**What is needed**. Note each line of the entries that includes "skills". Then copy those lines.

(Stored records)
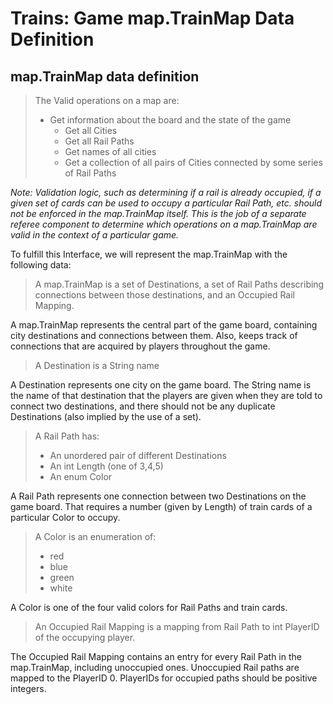 # Trains: Game map.TrainMap Data Definition

## map.TrainMap data definition

>The Valid operations on a map are:
>- Get information about the board and the state of the game
>   - Get all Cities
>   - Get all Rail Paths
>   - Get names of all cities
>   - Get a collection of all pairs of Cities connected by some series of Rail Paths

_Note: Validation logic, such as determining if a rail is already occupied, if a given set of cards can be used to occupy a particular Rail Path, etc. should not be enforced in the map.TrainMap itself. This is the job of a separate referee component to determine which operations on a map.TrainMap are valid in the context of a particular game._

To fulfill this Interface, we will represent the map.TrainMap with the following data:

>A map.TrainMap is a set of Destinations, a set of Rail Paths describing connections between those 
>destinations, and an Occupied Rail Mapping.

A map.TrainMap represents the central part of the game board, containing city destinations and connections 
between them. Also, keeps track of connections that are acquired by players throughout the game.


>A Destination is a String name

A Destination represents one city on the game board. The String name is the name of that destination
that the players are given when they are told to connect two destinations, and there should not be any duplicate Destinations (also implied by the use of a set).


>A Rail Path has:
>- An unordered pair of different Destinations
>- An int Length (one of 3,4,5)
>- An enum Color

A Rail Path represents one connection between two Destinations on the game board. That requires a 
number (given by Length) of train cards of a particular Color to occupy.


>A Color is an enumeration of:
>- red
>- blue
>- green
>- white

A Color is one of the four valid colors for Rail Paths and train cards.


>An Occupied Rail Mapping is a mapping from Rail Path to int PlayerID of the occupying player.

The Occupied Rail Mapping contains an entry for every Rail Path in the map.TrainMap, including unoccupied 
ones. Unoccupied Rail paths are mapped to the PlayerID 0. PlayerIDs for occupied paths should be positive integers.
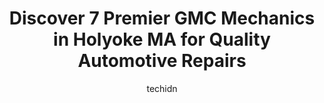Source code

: ---
layout: ampstory
image: https://images.unsplash.com/photo-1626302592077-206bbcf450ae?ixlib=rb-4.0.3&ixid=MnwxMjA3fDB8MHxwaG90by1wYWdlfHx8fGVufDB8fHx8&auto=format&fit=crop&w=640&h=853&q=80
author: techidn
featured: false
description: When it comes to maintaining and repairing your vehicle in Holyoke MA, USA, you deserve nothing but the best. Thats why the 7 best GMC Mechanic in the area are here to offer their expertise
title: Discover 7 Premier GMC Mechanics in Holyoke MA for Quality Automotive Repairs
cover:
   title: Discover 7 Premier GMC Mechanics in Holyoke MA for Quality Automotive Repairs
   subtitle: Rickpate
   background: https://images.unsplash.com/photo-1626302592077-206bbcf450ae?ixlib=rb-4.0.3&ixid=MnwxMjA3fDB8MHxwaG90by1wYWdlfHx8fGVufDB8fHx8&auto=format&fit=crop&w=640&h=853&q=80

pages: 
 - layout: thirds
   top: <h1>#1 Gary Rome Hyundai</h1>
   bottom: "<p>I have talked to so many people and corporate. Nothing but problems Under warranty my tire was supposed to be covered they charged me $71.30 which wasnt supposed to be</p>"
   background: https://www.knot35.com/toplist/wp-content/uploads/2023/06/best-gmc-mechanic-1-in-holyoke-ma-1685835586.jpeg
   backgroundblur: true
 - layout: thirds
   top: <h1>#2 Bob Pion Buick GMC</h1>
   bottom: "<p>333 Memorial Dr, Chicopee, MA 01020, United States</p>"
   background: https://www.knot35.com/toplist/wp-content/uploads/2023/06/best-gmc-mechanic-2-in-holyoke-ma-1685835586.jpeg
   cta:
      link: https://www.knot35.com/toplist/discover-7-premier-gmc-mechanics-in-holyoke-ma-for-quality-automotive-repairs/
      text: Discover 7 Premier GMC Mechanics in Holyoke MA for Quality Automotive Repairs
 - layout: thirds
   top: <h1>#3 Meineke Car Care Center</h1>
   bottom: "<p>1616 Northampton St, Holyoke, MA 01040, United States</p>"
   background: https://www.knot35.com/toplist/wp-content/uploads/2023/06/best-gmc-mechanic-3-in-holyoke-ma-1685835587.jpeg
   cta:
      link: https://www.knot35.com/toplist/discover-7-premier-gmc-mechanics-in-holyoke-ma-for-quality-automotive-repairs/
      text: Discover 7 Premier GMC Mechanics in Holyoke MA for Quality Automotive Repairs
 - layout: thirds
   top: <h1>#4 Veryls Automotive Services, Inc.</h1>
   bottom: "<p>644 Newton St, South Hadley, MA 01075, United States</p>"
   background: https://images.unsplash.com/photo-1615749413727-825b59a857b5?ixlib=rb-4.0.3&ixid=MnwxMjA3fDB8MHxwaG90by1wYWdlfHx8fGVufDB8fHx8&auto=format&fit=crop&w=640&h=853&q=80
   cta:
      link: https://www.knot35.com/toplist/discover-7-premier-gmc-mechanics-in-holyoke-ma-for-quality-automotive-repairs/
      text: Discover 7 Premier GMC Mechanics in Holyoke MA for Quality Automotive Repairs
 - layout: thirds
   top: <h1>#5 Mengel-DaFonte Auto Body Inc</h1>
   bottom: "<p>130 Maple St, Holyoke, MA 01040, United States</p>"
   background: https://images.unsplash.com/photo-1527067829737-402993088e6b?ixlib=rb-4.0.3&ixid=MnwxMjA3fDB8MHxwaG90by1wYWdlfHx8fGVufDB8fHx8&auto=format&fit=crop&w=640&h=853&q=80
   cta:
      link: https://www.knot35.com/toplist/discover-7-premier-gmc-mechanics-in-holyoke-ma-for-quality-automotive-repairs/
      text: Discover 7 Premier GMC Mechanics in Holyoke MA for Quality Automotive Repairs
 - layout: thirds
   top: <h1>#6 Garvulenskis Service Center</h1>
   bottom: "<p>32 N Canal St, Holyoke, MA 01040, United States</p>"
   background: https://images.unsplash.com/photo-1567095761054-7a02e69e5c43?ixlib=rb-4.0.3&ixid=MnwxMjA3fDB8MHxwaG90by1wYWdlfHx8fGVufDB8fHx8&auto=format&fit=crop&w=640&h=853&q=80
   cta:
      link: https://www.knot35.com/toplist/discover-7-premier-gmc-mechanics-in-holyoke-ma-for-quality-automotive-repairs/
      text: Discover 7 Premier GMC Mechanics in Holyoke MA for Quality Automotive Repairs
 - layout: thirds
   top: <h1>#7 American Muffler & Brake Shop</h1>
   bottom: "<p>2237 Northampton St, Holyoke, MA 01040, United States</p>"
   background: https://images.unsplash.com/photo-1540457036297-448b6b99e91c?ixlib=rb-4.0.3&ixid=MnwxMjA3fDB8MHxwaG90by1wYWdlfHx8fGVufDB8fHx8&auto=format&fit=crop&w=640&h=853&q=80
   cta:
      link: https://www.knot35.com/toplist/discover-7-premier-gmc-mechanics-in-holyoke-ma-for-quality-automotive-repairs/
      text: Discover 7 Premier GMC Mechanics in Holyoke MA for Quality Automotive Repairs
 - layout: thirds
   middle: Continue reading...
   background: https://images.unsplash.com/photo-1608501821300-4f99e58bba77?ixlib=rb-4.0.3&ixid=MnwxMjA3fDB8MHxwaG90by1wYWdlfHx8fGVufDB8fHx8&auto=format&fit=crop&w=640&h=853&q=80
   cta:
      link: https://www.knot35.com/toplist/discover-7-premier-gmc-mechanics-in-holyoke-ma-for-quality-automotive-repairs/
      text: Discover 7 Premier GMC Mechanics in Holyoke MA for Quality Automotive Repairs
      
---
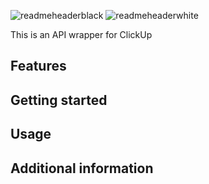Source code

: <!-- 
This README describes the package. If you publish this package to pub.dev,
this README's contents appear on the landing page for your package.

For information about how to write a good package README, see the guide for
[writing package pages](https://dart.dev/guides/libraries/writing-package-pages). 

For general information about developing packages, see the Dart guide for
[creating packages](https://dart.dev/guides/libraries/create-library-packages)
and the Flutter guide for
[developing packages and plugins](https://flutter.dev/developing-packages). 
-->


![readmeheaderblack](https://user-images.githubusercontent.com/68122318/216693931-64f1b1a5-d69a-4af4-9f67-ab281bd68c3d.png#gh-light-mode-only)
![readmeheaderwhite](https://user-images.githubusercontent.com/68122318/216693937-2cbf9f31-d643-4457-941e-ba33ba3b638d.png#gh-dark-mode-only)


This is an API wrapper for ClickUp


## Features



## Getting started



## Usage



## Additional information


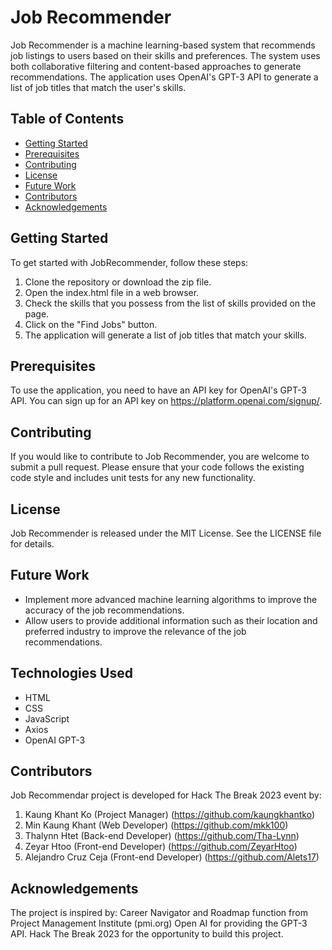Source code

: # Job Recommender

Job Recommender is a machine learning-based system that recommends job listings to users based on their skills and preferences. The system uses both collaborative filtering and content-based approaches to generate recommendations. The application uses OpenAI's GPT-3 API to generate a list of job titles that match the user's skills.

## Table of Contents

- [Getting Started](#getting-started)
- [Prerequisites](#prerequisites)
- [Contributing](#contributing)
- [License](#license)
- [Future Work](#future-work)
- [Contributors](#contributors)
- [Acknowledgements](#acknowledgements)


## Getting Started

To get started with JobRecommender, follow these steps:

1. Clone the repository or download the zip file.
2. Open the index.html file in a web browser.
3. Check the skills that you possess from the list of skills provided on the page.
4. Click on the "Find Jobs" button.
5. The application will generate a list of job titles that match your skills.

## Prerequisites

To use the application, you need to have an API key for OpenAI's GPT-3 API. You can sign up for an API key on https://platform.openai.com/signup/.

## Contributing

If you would like to contribute to Job Recommender, you are welcome to submit a pull request. Please ensure that your code follows the existing code style and includes unit tests for any new functionality.

## License

Job Recommender is released under the MIT License. See the LICENSE file for details.

## Future Work

- Implement more advanced machine learning algorithms to improve the accuracy of the job recommendations.
- Allow users to provide additional information such as their location and preferred industry to improve the relevance of the job recommendations.

## Technologies Used

- HTML
- CSS
- JavaScript
- Axios
- OpenAI GPT-3

## Contributors

Job Recommendar project is developed for Hack The Break 2023 event by:

1. Kaung Khant Ko (Project Manager) (https://github.com/kaungkhantko)
2. Min Kaung Khant (Web Developer) (https://github.com/mkk100)
3. Thalynn Htet (Back-end Developer) (https://github.com/Tha-Lynn)
4. Zeyar Htoo (Front-end Developer) (https://github.com/ZeyarHtoo)
5. Alejandro Cruz Ceja (Front-end Developer) (https://github.com/Alets17)

## Acknowledgements

The project is inspired by: Career Navigator and Roadmap function from Project Management Institute (pmi.org)
Open AI for providing the GPT-3 API.
Hack The Break 2023 for the opportunity to build this project.

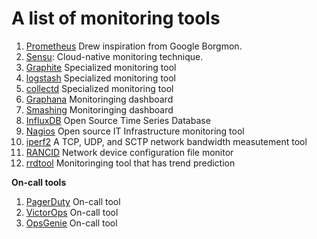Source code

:# A list of monitoring tools

1. [Prometheus](https://prometheus.io/) Drew inspiration from Google Borgmon.
1. [Sensu](https://sensu.io/): Cloud-native monitoring technique.
1. [Graphite](https://graphiteapp.org/) Specialized monitoring tool
1. [logstash](https://www.elastic.co/logstash) Specialized monitoring tool
1. [collectd](https://collectd.org/) Specialized monitoring tool
1. [Graphana](https://grafana.com/) Monitoringing dashboard
1. [Smashing](https://smashing.github.io/) Monitoringing dashboard
1. [InfluxDB](https://www.influxdata.com/) Open Source Time Series Database
1. [Nagios](https://www.nagios.org/) Open source IT Infrastructure monitoring tool
1. [iperf2](https://github.com/esnet/iperf) A TCP, UDP, and SCTP network bandwidth measutement tool
1. [RANCID](https://www.shrubbery.net/rancid/) Network device configuration file monitor
1. [rrdtool](https://tiskanto.blogspot.com/2011/12/trend-predictions-with-rrd-tool-not-so.html) Monitoringing tool that has trend prediction

**On-call tools**

1. [PagerDuty](https://www.pagerduty.com/) On-call tool
1. [VictorOps](https://victorops.com/) On-call tool
1. [OpsGenie](https://www.atlassian.com/software/opsgenie) On-call tool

**Finished exercise**.
Job Recommender is a machine learning-based system that recommends job listings to users based on their skills and preferences. The system uses both collaborative filtering and content-based approaches to generate recommendations. The application uses OpenAI's GPT-3 API to generate a list of job titles that match the user's skills.
3. Check the skills that you possess from the list of skills provided on the page.
5. The application will generate a list of job titles that match your skills.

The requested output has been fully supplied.